_How to complete this task_: Use the entries below and reproduce exactly the lines from the one containing "## Input Format" down to the one containing "arrays, sorting.", both of them included.
───── Excerpted data ─────
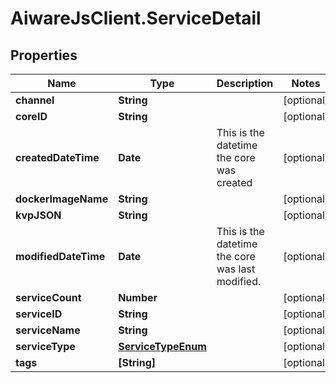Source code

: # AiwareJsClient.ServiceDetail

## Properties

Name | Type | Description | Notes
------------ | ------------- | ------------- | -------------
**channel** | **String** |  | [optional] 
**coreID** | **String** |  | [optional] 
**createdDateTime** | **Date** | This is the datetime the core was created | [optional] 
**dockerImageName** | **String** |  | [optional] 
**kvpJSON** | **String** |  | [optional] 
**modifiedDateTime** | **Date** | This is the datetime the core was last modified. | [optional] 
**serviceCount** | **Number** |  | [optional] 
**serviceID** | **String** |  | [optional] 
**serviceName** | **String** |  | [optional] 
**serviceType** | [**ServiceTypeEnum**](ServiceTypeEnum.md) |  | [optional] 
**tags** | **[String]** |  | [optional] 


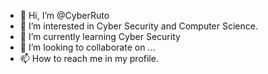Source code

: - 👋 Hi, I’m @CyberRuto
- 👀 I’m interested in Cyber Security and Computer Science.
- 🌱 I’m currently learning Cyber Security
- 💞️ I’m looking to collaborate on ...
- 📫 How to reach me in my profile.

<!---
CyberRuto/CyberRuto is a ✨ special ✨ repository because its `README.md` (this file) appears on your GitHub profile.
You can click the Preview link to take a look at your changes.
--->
─────
───── Excerpted data ─────
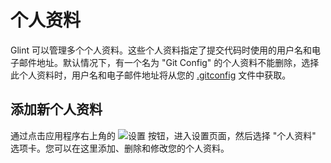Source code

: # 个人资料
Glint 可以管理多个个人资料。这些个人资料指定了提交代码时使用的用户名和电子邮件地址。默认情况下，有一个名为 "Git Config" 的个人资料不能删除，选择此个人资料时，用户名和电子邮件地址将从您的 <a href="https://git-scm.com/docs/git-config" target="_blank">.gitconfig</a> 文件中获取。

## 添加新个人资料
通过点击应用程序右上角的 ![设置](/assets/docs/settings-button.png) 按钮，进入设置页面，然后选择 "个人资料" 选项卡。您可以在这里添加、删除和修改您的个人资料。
─────
───── Excerpted data ─────
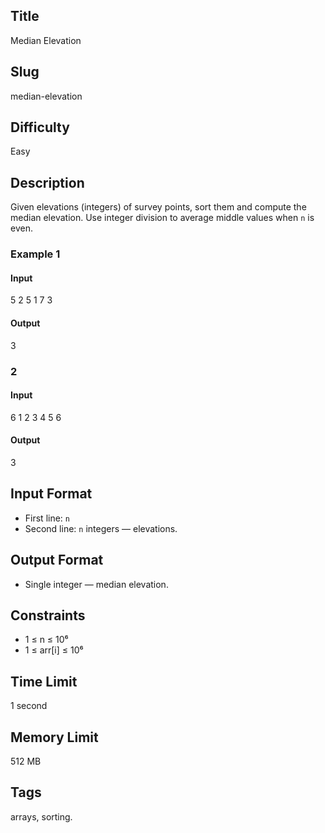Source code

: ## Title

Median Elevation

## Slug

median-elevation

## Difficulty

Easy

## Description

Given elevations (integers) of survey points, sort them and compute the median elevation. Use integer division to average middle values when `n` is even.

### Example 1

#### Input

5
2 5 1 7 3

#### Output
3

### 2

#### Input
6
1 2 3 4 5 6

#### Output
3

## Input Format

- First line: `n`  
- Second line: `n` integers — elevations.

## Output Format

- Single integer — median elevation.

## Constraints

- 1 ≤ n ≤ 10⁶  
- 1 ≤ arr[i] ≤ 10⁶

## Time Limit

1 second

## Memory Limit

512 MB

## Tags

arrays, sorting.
─────
_Response below_:
## Input Format

- First line: `n`  
- Second line: `n` integers — elevations.

## Output Format

- Single integer — median elevation.

## Constraints

- 1 ≤ n ≤ 10⁶  
- 1 ≤ arr[i] ≤ 10⁶

## Time Limit

1 second

## Memory Limit

512 MB

## Tags

arrays, sorting.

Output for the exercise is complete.